[Stored data]

Start of Block

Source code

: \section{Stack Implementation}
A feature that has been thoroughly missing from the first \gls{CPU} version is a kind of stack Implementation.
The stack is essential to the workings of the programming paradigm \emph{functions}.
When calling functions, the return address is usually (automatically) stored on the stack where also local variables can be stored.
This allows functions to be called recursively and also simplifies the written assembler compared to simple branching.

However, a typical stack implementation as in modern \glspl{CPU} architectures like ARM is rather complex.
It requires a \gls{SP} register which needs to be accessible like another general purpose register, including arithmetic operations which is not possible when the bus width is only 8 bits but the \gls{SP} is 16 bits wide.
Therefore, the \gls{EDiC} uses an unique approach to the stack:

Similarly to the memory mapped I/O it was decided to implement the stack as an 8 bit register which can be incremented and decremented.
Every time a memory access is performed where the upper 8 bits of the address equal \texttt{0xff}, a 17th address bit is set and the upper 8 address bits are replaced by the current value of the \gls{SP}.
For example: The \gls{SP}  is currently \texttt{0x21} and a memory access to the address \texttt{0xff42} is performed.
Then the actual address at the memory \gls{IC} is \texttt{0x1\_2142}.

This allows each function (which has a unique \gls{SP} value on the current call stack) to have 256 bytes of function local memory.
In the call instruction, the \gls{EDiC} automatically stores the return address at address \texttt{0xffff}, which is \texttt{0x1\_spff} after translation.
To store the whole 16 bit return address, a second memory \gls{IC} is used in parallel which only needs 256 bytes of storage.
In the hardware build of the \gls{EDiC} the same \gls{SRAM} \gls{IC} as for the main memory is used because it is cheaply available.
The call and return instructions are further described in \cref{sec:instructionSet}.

End of Block
Start of Block

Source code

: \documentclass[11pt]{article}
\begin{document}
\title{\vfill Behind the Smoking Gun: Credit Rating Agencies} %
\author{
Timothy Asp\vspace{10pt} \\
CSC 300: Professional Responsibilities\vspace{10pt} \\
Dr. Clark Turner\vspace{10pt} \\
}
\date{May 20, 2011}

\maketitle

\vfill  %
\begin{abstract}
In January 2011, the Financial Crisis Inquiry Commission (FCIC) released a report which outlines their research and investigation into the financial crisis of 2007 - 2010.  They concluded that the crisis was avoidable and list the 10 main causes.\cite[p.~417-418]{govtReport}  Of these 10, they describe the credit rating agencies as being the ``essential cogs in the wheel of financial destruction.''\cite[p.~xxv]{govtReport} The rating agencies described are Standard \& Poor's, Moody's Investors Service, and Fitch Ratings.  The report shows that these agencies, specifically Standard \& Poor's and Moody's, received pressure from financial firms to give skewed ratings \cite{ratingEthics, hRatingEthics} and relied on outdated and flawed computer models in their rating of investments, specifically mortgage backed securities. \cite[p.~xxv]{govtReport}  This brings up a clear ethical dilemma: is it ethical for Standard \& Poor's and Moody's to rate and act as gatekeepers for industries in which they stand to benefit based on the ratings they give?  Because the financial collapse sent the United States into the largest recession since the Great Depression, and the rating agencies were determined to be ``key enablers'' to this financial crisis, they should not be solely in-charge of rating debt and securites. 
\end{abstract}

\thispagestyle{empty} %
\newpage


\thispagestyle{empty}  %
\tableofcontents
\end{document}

End of Block
Start of Block

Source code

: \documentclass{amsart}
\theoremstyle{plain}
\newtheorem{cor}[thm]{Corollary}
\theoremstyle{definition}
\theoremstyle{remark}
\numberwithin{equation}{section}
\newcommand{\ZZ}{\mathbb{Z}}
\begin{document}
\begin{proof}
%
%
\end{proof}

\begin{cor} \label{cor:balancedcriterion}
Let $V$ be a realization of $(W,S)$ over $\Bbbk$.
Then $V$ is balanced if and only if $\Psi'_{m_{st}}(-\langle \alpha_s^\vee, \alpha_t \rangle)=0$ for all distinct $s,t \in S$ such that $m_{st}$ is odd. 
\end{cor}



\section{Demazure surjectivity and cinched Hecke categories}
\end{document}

End of Block

◆ **Goal of the exercise**:
In the entries above, the lines from the one bearing "However, a typical" up to and including the one bearing "Every time a" should be transcribed exactly; no other line is wanted.

◆ **Problem solution**:
However, a typical stack implementation as in modern \glspl{CPU} architectures like ARM is rather complex.
It requires a \gls{SP} register which needs to be accessible like another general purpose register, including arithmetic operations which is not possible when the bus width is only 8 bits but the \gls{SP} is 16 bits wide.
Therefore, the \gls{EDiC} uses an unique approach to the stack:

Similarly to the memory mapped I/O it was decided to implement the stack as an 8 bit register which can be incremented and decremented.
Every time a memory access is performed where the upper 8 bits of the address equal \texttt{0xff}, a 17th address bit is set and the upper 8 address bits are replaced by the current value of the \gls{SP}.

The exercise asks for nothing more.